MATERIAL FOR THE TASK:
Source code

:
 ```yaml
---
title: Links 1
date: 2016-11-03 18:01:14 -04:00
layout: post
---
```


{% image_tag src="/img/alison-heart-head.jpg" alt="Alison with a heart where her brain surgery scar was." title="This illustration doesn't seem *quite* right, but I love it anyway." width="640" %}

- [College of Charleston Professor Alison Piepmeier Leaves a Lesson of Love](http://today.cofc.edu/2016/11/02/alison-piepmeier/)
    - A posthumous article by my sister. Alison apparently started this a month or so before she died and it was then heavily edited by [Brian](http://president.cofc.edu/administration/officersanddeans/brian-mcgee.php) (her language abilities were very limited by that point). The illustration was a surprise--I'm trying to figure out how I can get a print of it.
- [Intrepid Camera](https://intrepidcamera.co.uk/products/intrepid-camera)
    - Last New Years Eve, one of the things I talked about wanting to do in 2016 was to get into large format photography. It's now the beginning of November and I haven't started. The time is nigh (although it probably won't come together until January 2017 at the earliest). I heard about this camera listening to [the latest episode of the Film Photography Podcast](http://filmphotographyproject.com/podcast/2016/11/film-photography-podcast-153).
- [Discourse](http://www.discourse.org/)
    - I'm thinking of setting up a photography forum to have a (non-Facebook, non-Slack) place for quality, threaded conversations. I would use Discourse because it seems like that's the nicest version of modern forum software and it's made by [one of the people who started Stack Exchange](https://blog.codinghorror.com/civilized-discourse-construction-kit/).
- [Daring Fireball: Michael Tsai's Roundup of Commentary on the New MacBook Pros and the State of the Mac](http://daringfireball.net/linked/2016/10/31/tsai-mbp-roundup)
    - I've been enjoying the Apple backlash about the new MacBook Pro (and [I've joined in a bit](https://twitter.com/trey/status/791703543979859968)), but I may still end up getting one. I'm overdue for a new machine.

EXERCISE INSTRUCTIONS: Only the lines from the one that holds "- I'm thinking" through the end of the records should appear in the answer, each restated exactly.

EXERCISE ANSWER:
    - I'm thinking of setting up a photography forum to have a (non-Facebook, non-Slack) place for quality, threaded conversations. I would use Discourse because it seems like that's the nicest version of modern forum software and it's made by [one of the people who started Stack Exchange](https://blog.codinghorror.com/civilized-discourse-construction-kit/).
- [Daring Fireball: Michael Tsai's Roundup of Commentary on the New MacBook Pros and the State of the Mac](http://daringfireball.net/linked/2016/10/31/tsai-mbp-roundup)
    - I've been enjoying the Apple backlash about the new MacBook Pro (and [I've joined in a bit](https://twitter.com/trey/status/791703543979859968)), but I may still end up getting one. I'm overdue for a new machine.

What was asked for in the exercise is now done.